Technik und Köpfe: der Mix macht‘s

Interview mit Carsten Liske, CEO der CHIRON Group SE

Wirtschaftsforum: Herr Liske, die CHIRON Group konnte 2021 ihr 100-jähriges Jubiläum feiern. Was hat das Unternehmen zu dem gemacht, was es heute ist?

Carsten Liske: In der Geschichte der CHIRON Group gab es verschiedene Meilensteine, die das Unternehmen auf die Zukunft ausgerichtet haben. Nach der Gründung ging es zunächst um die Fertigung von chirurgischem Besteck, später unter anderem um OP-Ausstattungen und Kompressoren. Richtungsweisend war 1957 der Einstieg der Familien Hoberg und Driesch, die bis heute 100% der Anteile halten. Dieser stabile Hintergrund war immer prägend. In den Folgejahren wurden viele Maschinen gebaut, die Globalisierung vorangetrieben, Akquisitionen getätigt.
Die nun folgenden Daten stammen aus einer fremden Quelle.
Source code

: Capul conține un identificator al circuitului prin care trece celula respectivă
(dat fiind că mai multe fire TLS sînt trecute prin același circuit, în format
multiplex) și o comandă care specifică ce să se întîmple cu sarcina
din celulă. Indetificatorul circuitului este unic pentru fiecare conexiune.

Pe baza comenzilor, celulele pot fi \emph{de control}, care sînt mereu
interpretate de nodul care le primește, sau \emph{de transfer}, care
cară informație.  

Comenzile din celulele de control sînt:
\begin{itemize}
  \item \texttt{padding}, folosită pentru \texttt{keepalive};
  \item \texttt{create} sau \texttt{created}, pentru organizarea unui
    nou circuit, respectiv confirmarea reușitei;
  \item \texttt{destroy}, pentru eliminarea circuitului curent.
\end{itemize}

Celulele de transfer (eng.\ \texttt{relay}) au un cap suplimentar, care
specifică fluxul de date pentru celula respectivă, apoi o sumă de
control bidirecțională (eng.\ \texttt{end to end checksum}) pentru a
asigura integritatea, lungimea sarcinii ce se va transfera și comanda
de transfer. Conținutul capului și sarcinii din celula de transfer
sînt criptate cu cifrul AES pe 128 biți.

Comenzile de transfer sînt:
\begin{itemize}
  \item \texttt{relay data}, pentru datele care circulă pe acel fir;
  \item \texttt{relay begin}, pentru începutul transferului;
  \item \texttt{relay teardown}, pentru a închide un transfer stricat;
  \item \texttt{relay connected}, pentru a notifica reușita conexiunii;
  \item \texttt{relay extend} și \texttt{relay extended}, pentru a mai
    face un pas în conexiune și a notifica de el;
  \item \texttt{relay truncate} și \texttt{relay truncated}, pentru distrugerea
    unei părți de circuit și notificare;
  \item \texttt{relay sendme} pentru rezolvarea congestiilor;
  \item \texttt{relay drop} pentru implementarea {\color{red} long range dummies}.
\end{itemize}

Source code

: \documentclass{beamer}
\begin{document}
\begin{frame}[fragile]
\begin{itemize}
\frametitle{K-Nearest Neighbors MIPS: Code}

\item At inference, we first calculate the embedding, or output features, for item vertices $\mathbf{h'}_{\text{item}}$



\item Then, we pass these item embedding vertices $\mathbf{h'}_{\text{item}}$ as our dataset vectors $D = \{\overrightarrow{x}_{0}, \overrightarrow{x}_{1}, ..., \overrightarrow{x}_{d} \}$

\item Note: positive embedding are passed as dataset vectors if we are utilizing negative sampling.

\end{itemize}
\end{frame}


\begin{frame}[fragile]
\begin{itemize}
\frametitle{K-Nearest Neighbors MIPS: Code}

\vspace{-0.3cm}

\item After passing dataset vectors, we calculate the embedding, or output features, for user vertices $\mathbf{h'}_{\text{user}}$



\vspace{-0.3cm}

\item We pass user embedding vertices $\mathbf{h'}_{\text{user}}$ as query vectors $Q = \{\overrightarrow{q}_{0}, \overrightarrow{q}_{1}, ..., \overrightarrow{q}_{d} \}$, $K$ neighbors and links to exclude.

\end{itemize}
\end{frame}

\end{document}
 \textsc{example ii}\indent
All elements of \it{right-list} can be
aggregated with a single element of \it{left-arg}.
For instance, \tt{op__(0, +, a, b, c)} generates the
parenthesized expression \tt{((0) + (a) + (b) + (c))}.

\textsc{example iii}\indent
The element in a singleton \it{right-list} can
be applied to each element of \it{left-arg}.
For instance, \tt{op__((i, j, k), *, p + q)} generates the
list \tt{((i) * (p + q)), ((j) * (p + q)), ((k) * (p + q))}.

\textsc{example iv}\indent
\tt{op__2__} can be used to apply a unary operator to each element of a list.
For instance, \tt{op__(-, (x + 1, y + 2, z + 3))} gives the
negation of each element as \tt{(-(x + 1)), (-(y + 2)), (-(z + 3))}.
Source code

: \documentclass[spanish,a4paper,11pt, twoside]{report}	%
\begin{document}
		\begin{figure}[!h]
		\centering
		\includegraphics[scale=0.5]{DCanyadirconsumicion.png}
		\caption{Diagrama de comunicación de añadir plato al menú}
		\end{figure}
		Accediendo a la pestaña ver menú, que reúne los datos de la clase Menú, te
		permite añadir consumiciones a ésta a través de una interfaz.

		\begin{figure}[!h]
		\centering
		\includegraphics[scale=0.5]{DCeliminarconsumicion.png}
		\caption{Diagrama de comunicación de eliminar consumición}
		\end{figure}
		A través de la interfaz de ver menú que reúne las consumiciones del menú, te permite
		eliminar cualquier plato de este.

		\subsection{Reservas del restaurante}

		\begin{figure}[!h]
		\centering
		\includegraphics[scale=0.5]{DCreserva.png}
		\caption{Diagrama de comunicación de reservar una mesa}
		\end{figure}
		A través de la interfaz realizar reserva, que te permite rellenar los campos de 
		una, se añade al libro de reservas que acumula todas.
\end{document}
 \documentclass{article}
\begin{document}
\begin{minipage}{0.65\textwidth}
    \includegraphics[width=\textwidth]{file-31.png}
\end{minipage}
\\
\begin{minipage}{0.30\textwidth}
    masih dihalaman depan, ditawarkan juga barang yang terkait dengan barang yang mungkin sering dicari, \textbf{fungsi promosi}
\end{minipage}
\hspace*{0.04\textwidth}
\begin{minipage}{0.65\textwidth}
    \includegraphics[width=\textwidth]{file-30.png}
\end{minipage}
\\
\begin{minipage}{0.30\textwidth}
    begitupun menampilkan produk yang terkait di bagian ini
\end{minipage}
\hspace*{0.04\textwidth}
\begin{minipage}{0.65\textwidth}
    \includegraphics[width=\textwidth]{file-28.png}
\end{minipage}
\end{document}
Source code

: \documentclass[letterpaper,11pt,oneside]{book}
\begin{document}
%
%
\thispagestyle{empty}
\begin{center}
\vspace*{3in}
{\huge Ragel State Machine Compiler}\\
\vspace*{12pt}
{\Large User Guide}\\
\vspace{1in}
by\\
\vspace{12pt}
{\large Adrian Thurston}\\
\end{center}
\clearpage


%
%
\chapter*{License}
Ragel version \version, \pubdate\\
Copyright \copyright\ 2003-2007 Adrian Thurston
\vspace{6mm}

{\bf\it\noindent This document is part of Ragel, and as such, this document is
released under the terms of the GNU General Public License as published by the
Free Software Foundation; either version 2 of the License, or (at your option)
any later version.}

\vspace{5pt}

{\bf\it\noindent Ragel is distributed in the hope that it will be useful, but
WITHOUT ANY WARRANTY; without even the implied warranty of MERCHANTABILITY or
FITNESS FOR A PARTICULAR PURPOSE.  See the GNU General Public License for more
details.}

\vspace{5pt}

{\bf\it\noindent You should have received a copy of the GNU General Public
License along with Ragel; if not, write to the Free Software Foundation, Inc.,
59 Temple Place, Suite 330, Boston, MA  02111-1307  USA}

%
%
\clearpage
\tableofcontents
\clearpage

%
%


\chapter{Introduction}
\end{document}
Nachden wir bereits acht Jahre in China Maschinen gebaut hatten, wurde 2019 das erste Produktionswerk vorort, die Taicang Innovation Factory, errichtet. 2020 haben wir ein Schweizer Unternehmen akquiriert; damit einher ging die Übernahme eines Fertigungskonzepts für die Mikrobearbeitung. 2022 kam es zu zwei weiteren Akquisitionen: die auf Automatisierung spezialisierte Greidenweis Maschinenbau GmbHsowie HSTEC aus Kroatien, die seit 25 Jahren auf Hochleistungsmotorspindeln spezialisiert ist. Durch diese strategischen Zukäufe sind wir global gewachsen; gleichzeitig haben wir auch in schwierigen Zeiten Innovationen immer vorangetrieben und können heute vielversprechende neue Märkte wie die Elektromobilität bedienen.

Wirtschaftsforum: Wie lässt sich diese Dynamik in Zahlen ausdrücken?

Carsten Liske: Wir beschäftigen weltweit 1.900 Mitarbeitende und sind in 16 Ländern mit eigenen Gesellschaften, Vertriebs- und Servicestandorten sowie Produktionsstätten präsent. Der Auftragseingang liegt heute bei rund 400 Millionen EUR und hat sich nach einem Rückgang durch die Transformation in der Automobilindustrie und die Coronakrise erholt. Wir haben die Krise schließlich für eine Neuaufstellung genutzt, sodass wir gestärkt aus der Zeit hervorgehen konnten und heute wieder ganz klar Wachstumsziele verfolgen.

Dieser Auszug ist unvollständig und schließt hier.